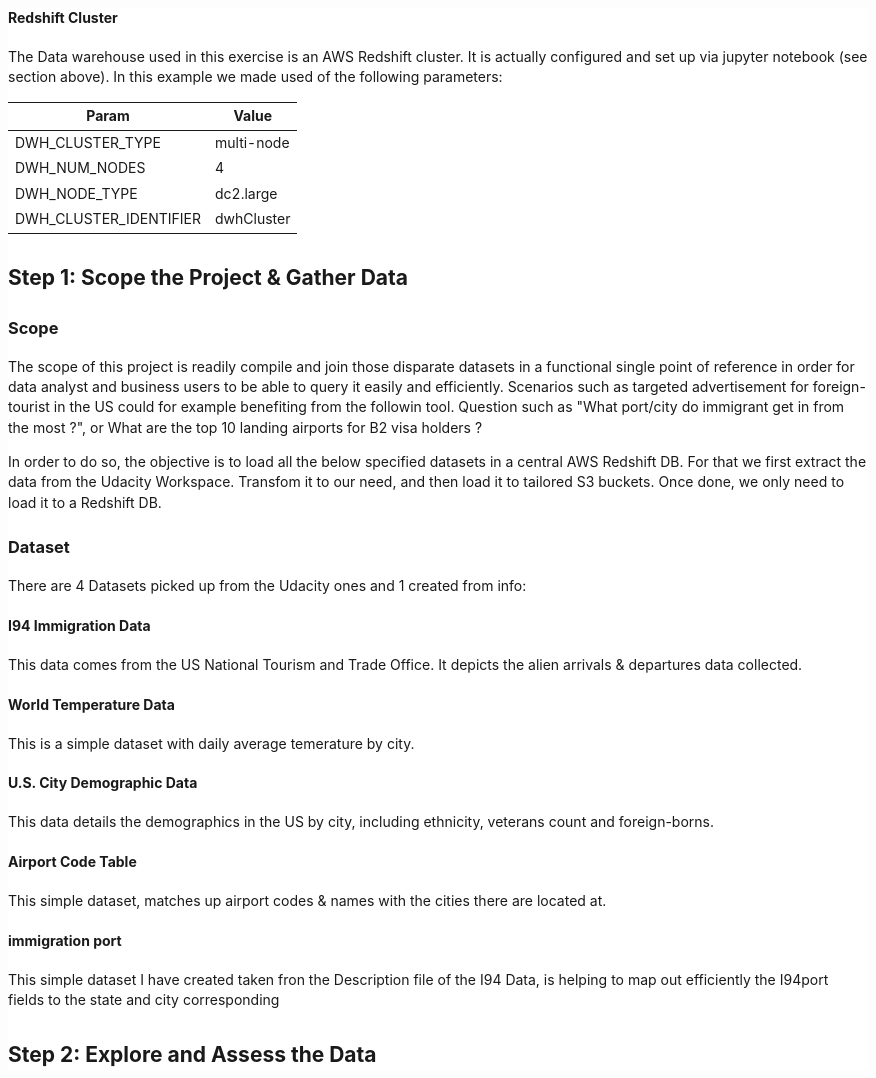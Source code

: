 #### Redshift Cluster

The Data warehouse used in this exercise is an AWS Redshift cluster. It is actually configured and set up via jupyter notebook (see section above).
In this example we made used of the following parameters:

Param | Value 
--- | --- 
DWH_CLUSTER_TYPE	| multi-node
DWH_NUM_NODES	| 4
DWH_NODE_TYPE	| dc2.large
DWH_CLUSTER_IDENTIFIER	| dwhCluster



## Step 1: Scope the Project & Gather Data

### Scope
The scope of this project is readily compile and join those disparate datasets in a functional single point of reference in order for data analyst and business users to be able to query it easily and efficiently. Scenarios such as targeted advertisement for foreign-tourist in the US could for example benefiting from the followin tool.
Question such as "What port/city do immigrant get in from the most ?", or What are the top 10 landing airports for B2 visa holders ?
  
 In order to do so, the objective is to load all the below specified datasets in a central AWS Redshift DB. For that we first extract the data from the Udacity Workspace. Transfom it to our need, and then load it to tailored S3 buckets. Once done, we only need to load it to a Redshift DB.
  

### Dataset
There are 4 Datasets picked up from the Udacity ones and 1 created from info:
  
#### I94 Immigration Data
This data comes from the US National Tourism and Trade Office.
It depicts the alien arrivals & departures data collected.

#### World Temperature Data
This is a simple dataset with daily average temerature by city.

#### U.S. City Demographic Data
This data details the demographics in the US by city, including ethnicity, veterans count and foreign-borns.
  
#### Airport Code Table
This simple dataset, matches up airport codes & names with the cities there are located at.
  
#### immigration port
This simple dataset I have created taken fron the Description file of the I94 Data, is helping to map out efficiently the I94port fields to the state and city corresponding

## Step 2: Explore and Assess the Data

* ACTIVITY
Lines in the data that hold "example" are to be counted, and the number alone reported.

* WRITTEN SOLUTION
2